Segment Start: The records

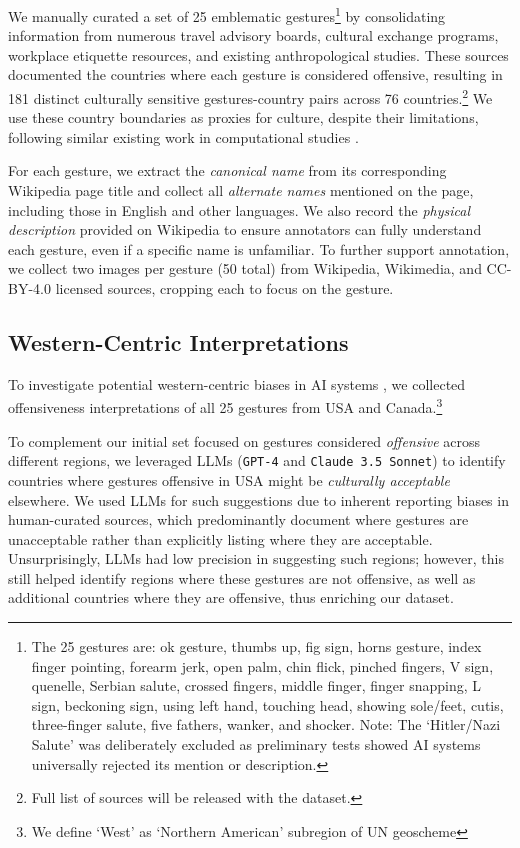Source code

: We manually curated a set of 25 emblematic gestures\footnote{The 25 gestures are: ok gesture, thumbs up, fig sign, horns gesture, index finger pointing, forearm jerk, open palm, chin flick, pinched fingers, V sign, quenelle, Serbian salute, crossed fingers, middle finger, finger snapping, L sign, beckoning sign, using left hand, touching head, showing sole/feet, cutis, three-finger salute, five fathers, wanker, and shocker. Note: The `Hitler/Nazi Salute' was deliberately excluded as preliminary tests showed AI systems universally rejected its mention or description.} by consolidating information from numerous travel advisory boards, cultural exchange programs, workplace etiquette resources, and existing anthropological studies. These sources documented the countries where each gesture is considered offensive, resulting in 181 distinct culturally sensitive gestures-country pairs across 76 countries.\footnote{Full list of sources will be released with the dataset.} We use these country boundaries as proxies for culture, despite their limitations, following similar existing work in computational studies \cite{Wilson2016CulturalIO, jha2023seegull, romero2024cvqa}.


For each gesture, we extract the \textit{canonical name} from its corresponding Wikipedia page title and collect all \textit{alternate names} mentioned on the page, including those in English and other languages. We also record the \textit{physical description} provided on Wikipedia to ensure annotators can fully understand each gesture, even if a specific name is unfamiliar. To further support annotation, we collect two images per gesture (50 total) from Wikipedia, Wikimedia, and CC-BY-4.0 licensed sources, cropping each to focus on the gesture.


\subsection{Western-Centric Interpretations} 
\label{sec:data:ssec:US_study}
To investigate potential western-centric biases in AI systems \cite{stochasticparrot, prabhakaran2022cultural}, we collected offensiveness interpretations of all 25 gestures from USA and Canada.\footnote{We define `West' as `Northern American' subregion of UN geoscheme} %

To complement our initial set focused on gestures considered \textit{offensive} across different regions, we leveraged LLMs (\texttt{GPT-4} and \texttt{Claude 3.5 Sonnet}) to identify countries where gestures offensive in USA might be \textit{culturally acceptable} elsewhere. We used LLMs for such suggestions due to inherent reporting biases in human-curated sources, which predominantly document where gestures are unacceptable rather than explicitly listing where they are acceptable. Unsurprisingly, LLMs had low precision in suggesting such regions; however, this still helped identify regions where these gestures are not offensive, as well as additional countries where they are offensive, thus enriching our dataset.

Segment End: The records
Segment Start: The records

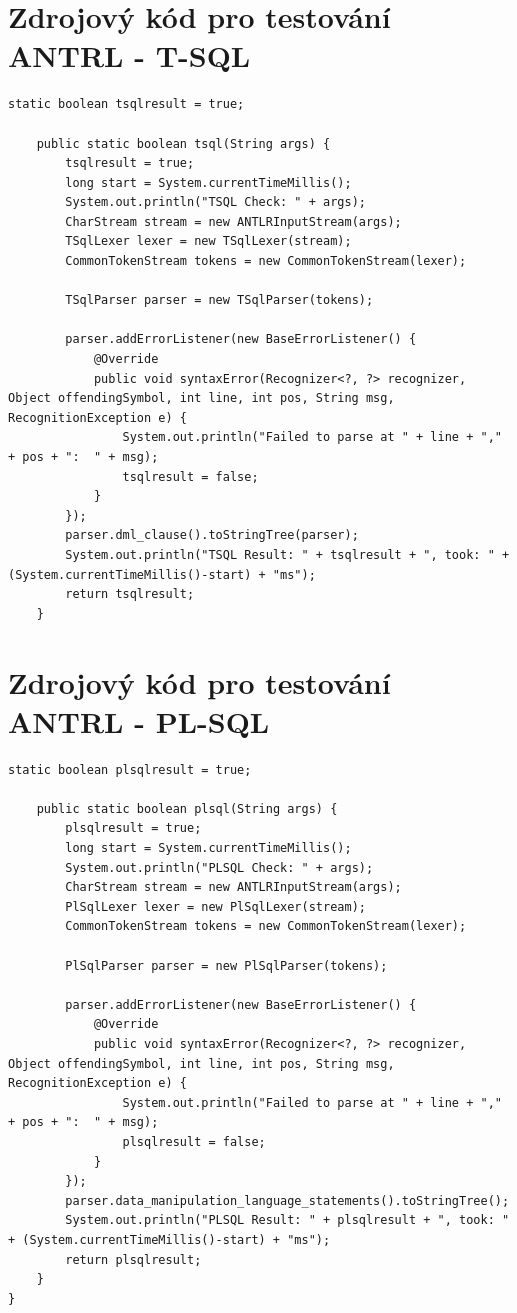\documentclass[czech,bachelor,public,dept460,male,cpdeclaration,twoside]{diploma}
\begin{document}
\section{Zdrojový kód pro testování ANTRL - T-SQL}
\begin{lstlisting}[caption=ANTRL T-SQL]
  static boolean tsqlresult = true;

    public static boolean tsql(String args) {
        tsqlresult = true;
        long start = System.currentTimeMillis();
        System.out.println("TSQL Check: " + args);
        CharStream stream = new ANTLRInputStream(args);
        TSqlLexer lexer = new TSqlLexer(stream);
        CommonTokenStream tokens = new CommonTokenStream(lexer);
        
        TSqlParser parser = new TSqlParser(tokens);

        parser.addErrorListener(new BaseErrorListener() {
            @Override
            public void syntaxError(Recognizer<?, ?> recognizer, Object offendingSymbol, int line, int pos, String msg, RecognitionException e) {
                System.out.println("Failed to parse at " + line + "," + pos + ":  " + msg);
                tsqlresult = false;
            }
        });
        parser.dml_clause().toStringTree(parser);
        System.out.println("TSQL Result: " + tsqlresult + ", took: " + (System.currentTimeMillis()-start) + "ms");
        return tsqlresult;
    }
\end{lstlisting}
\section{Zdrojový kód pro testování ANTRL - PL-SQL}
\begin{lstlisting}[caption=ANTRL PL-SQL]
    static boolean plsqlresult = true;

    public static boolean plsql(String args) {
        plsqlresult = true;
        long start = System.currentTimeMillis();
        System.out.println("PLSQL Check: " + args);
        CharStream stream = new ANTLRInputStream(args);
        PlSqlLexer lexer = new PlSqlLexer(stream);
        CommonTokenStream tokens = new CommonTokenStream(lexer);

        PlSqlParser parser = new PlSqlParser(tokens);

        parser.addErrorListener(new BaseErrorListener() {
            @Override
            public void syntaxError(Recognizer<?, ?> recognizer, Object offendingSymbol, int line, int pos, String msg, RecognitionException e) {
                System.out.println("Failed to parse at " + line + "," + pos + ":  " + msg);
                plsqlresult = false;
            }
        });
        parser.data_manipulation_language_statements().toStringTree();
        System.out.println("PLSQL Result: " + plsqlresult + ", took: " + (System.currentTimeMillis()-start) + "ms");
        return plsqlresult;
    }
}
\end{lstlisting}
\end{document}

Segment End: The records

Your assignment →
Using the data above, copy each line that contains "Check".

Expected answer →
        System.out.println("TSQL Check: " + args);
        System.out.println("PLSQL Check: " + args);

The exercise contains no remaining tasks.